Qwen 3.6 & Gemma 4 on M3 Ultra Mac Studio
The release of Qwen 3.6 and Gemma 4 by Alibaba and Google has demonstrated the considerable progress in developing smaller open-source models to replace their more expensive closed-source counterparts, with their evaluation scores matching those of previous-generation SOTA models. Despite their small sizes, these models still require significant compute resources to run on consumer-grade hardware, often requiring significant quantization, lower context windows, and higher latencies.
Though they are difficult to run today, it is our hypothesis that consumers will soon be capable of running these models without significant workarounds. This experiment tests the bounds of latencies (pp - prefill speed & tg - decode speed) and resource consumption (memory usage) for these models on an M3 Ultra Mac Studio to serve as a basis for future experiments. We will not be focusing on evaluation scores as that work will be done separately. This specific variant of the Mac Studio was chosen due to its entry-level pricing and hardware specifications, serving as a great stepping stone for anyone looking to run their own personal agents. Our experiment tests the following combinations:
- 4 models (2 Gemma, 2 Qwen):
- Gemma-4-31B-it (dense, 30.7 B params, sliding-window attention)
- Gemma-4-26B-A4B-it (MoE, 25.2 B total / 3.8 B active, sliding-window attention)
- Qwen3.6-27B (dense, 27.8 B params, linear+full hybrid attention)
- Qwen3.6-35B-A3B (MoE, 34.7 B total / 2.9 B active, linear+full hybrid attention)
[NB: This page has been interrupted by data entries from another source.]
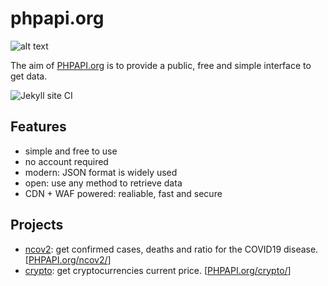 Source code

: # phpapi.org

![alt text](https://phpapi.org/img/phpapi.org.png "PHPAPI.org")

The aim of [PHPAPI.org](https://phpapi.org) is to provide a public, free and simple interface to get data.

![Jekyll site CI](https://github.com/fabriziosalmi/phpapi/workflows/Jekyll%20site%20CI/badge.svg?branch=master)

## Features

- simple and free to use
- no account required
- modern: JSON format is widely used
- open: use any method to retrieve data
- CDN + WAF powered: realiable, fast and secure

## Projects

- [ncov2](https://github.com/fabriziosalmi/phpapi/blob/master/ncov2/README.md): get confirmed cases, deaths and ratio for the COVID19 disease. [[PHPAPI.org/ncov2/](https://phpapi.org/ncov2/)]
- [crypto](https://github.com/fabriziosalmi/phpapi/blob/master/crypto/README.md): get cryptocurrencies current price.  [[PHPAPI.org/crypto/](https://phpapi.org/crypto/)]
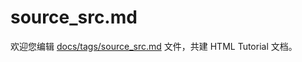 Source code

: source_src.md
===

欢迎您编辑 <a target="__blank" href="https://github.com/jaywcjlove/html-tutorial/blob/master/docs/tags/source_src.md">docs/tags/source_src.md</a> 文件，共建 HTML Tutorial 文档。
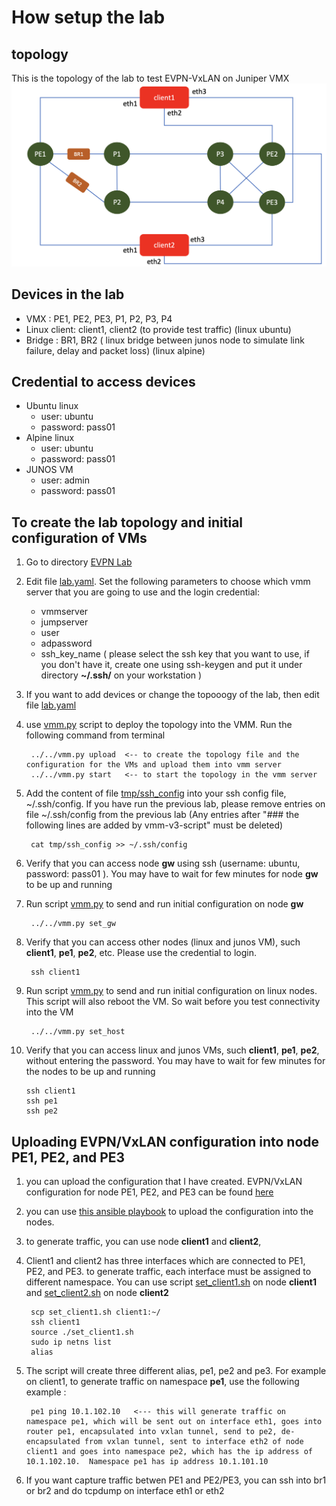 # How setup the lab
## topology
This is the topology of the lab to test EVPN-VxLAN on Juniper VMX
![topology](images/topology.png)

## Devices in the lab

- VMX : PE1, PE2, PE3, P1, P2, P3, P4
- Linux client: client1, client2 (to provide test traffic) (linux ubuntu)
- Bridge : BR1, BR2 ( linux bridge between junos node to simulate link failure, delay and packet loss) (linux alpine)

## Credential to access devices
- Ubuntu linux
    - user: ubuntu
    - password: pass01
- Alpine linux
    - user: ubuntu
    - password: pass01
- JUNOS VM
    - user: admin
    - password: pass01

## To create the lab topology and initial configuration of VMs
1. Go to directory [EVPN Lab](./)
2. Edit file [lab.yaml](./lab.yaml). Set the following parameters to choose which vmm server that you are going to use and the login credential:
    - vmmserver 
    - jumpserver
    - user 
    - adpassword
    - ssh_key_name ( please select the ssh key that you want to use, if you don't have it, create one using ssh-keygen and put it under directory **~/.ssh/** on your workstation )
3. If you want to add devices or change the topooogy of the lab, then edit file [lab.yaml](lab.yaml)
4. use [vmm.py](../../vmm.py) script to deploy the topology into the VMM. Run the following command from terminal

        ../../vmm.py upload  <-- to create the topology file and the configuration for the VMs and upload them into vmm server
        ../../vmm.py start   <-- to start the topology in the vmm server

5. Add the content of file [tmp/ssh_config](tmp/ssh_config) into your ssh config file, ~/.ssh/config. If you have run the previous lab, please remove entries on file ~/.ssh/config from the previous lab (Any entries after "### the following lines are added by vmm-v3-script" must be deleted)

        cat tmp/ssh_config >> ~/.ssh/config

6. Verify that you can access node **gw** using ssh (username: ubuntu,  password: pass01 ). You may have to wait for few minutes for node **gw** to be up and running
7. Run script [vmm.py](../../vmm.py) to send and run initial configuration on node **gw**

        ../../vmm.py set_gw

8. Verify that you can access other nodes (linux and junos VM), such **client1**, **pe1**, **pe2**, etc. Please use the credential to login.

        ssh client1

9. Run script [vmm.py](../../vmm.py) to send and run initial configuration on linux nodes. This script will also reboot the VM. So wait before you test connectivity into the VM

        ../../vmm.py set_host

10. Verify that you can access linux and junos VMs, such **client1**, **pe1**, **pe2**, without entering the password. You may have to wait for few minutes for the nodes to be up and running

        ssh client1
        ssh pe1
        ssh pe2

## Uploading EVPN/VxLAN configuration into node PE1, PE2, and PE3
1. you can upload the configuration that I have created. EVPN/VxLAN configuration for node PE1, PE2, and PE3 can be found [here](config/)
2. you can use [this ansible playbook](config/ansible/upload_config.yaml) to upload the configuration into the nodes.
3. to generate traffic, you can use node **client1** and **client2**,
4. Client1 and client2 has three interfaces which are connected to PE1, PE2, and PE3. to generate traffic, each interface must be assigned to different namespace. You can use script [set_client1.sh](config/set_client1.sh) on node **client1** and [set_client2.sh](config/set_client2.sh) on node **client2**

        scp set_client1.sh client1:~/
        ssh client1
        source ./set_client1.sh 
        sudo ip netns list
        alias

5. The script will create three different alias, pe1, pe2 and pe3.  For example on client1, to generate traffic on namespace **pe1**, use the following example :

        pe1 ping 10.1.102.10   <--- this will generate traffic on namespace pe1, which will be sent out on interface eth1, goes into router pe1, encapsulated into vxlan tunnel, send to pe2, de-encapsulated from vxlan tunnel, sent to interface eth2 of node client1 and goes into namespace pe2, which has the ip address of 10.1.102.10.  Namespace pe1 has ip address 10.1.101.10

6. If you want capture traffic betwen PE1 and PE2/PE3, you can ssh into br1 or br2 and do tcpdump on interface eth1 or eth2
- 2 inference backends: MLX, llama.cpp
- 3 parameter quantizations (KV-cache remains BF16): BF16, 8-bit, 4-bit
- 6 context windows: 4K → 256K
1. Setup#
Our experiment setup involves a single M3 Ultra Mac Studio along with open-source software.
1.1 Hardware#
| Field | Value |
|---|---|
| Chip | Apple M3 Ultra |
| OS | macOS 26.4.1 (Darwin 25.4.0) |
| RAM | 96 GB unified (LPDDR5) |
| Memory bandwidth | 819 GB/s |
| GPU cores | 60 |
| GPU compute | 21.47 TFLOPS BF16 |
| Disk at start | 845 GB free |
| MSRP as of 05/13/2026 | $3,999.00 |
1.2 Benchmark matrix#
| Axis | Values | Count |
|---|---|---|
| Model | Gemma-4-31B-it, Gemma-4-26B-A4B-it, Qwen3.6-27B, Qwen3.6-35B-A3B | 4 |
| Quantization | BF16 (orig), 8-bit (Q8_0 / MLX 8b), 4-bit (Q4_K_M / MLX 4b) | 3 |
| Backend | MLX (mlx-community), llama.cpp (GGUF) | 2 |
| Context | 4K, 16K, 32K, 64K, 128K, 256K | 6 |
1.3 Software versions#
| Software | Version |
|---|---|
llama.cpp (llama-bench) | build b9090 (Homebrew) |
| ggml | 0.11.0 |
| MLX (Python) | 0.31.2 |
| mlx-lm | 0.31.3 |
| Python (venv) | 3.13.13 |
The quantized variants of the models in this experiment were done with:
- MLX:
mlx_lm.convert -q --q-bits {4,8} - GGUF:
convert_hf_to_gguf.py+llama-quantize
1.4 Architecture#
| Model | FFN | Attention layers | Total params | Active params |
|---|---|---|---|---|
| Gemma-4-31B-it | Dense | 50 sliding 10 full | 30.7 B | 30.7 B |
| Qwen3.6-27B | Dense | 48 linear 16 full | 27.8 B | 27.8 B |
| Gemma-4-26B-A4B-it | MoE | 25 sliding 5 full | 25.2 B | 3.8 B |
| Qwen3.6-35B-A3B | MoE | 30 linear 10 full | 34.7 B | 2.9 B |
config.json and model card. Layer counts list attention types, with a sliding window of 1024 tokens for Gemma models.2. Method#
To minimize potential contamination in our experiment, each test (one <model, quantization, backend, context>) was measured in isolation, with no state carried over from the previous test. The tests were done as follows:
- Start a fresh process. No Python state, allocator cache, or model weights are carried over from the previous test.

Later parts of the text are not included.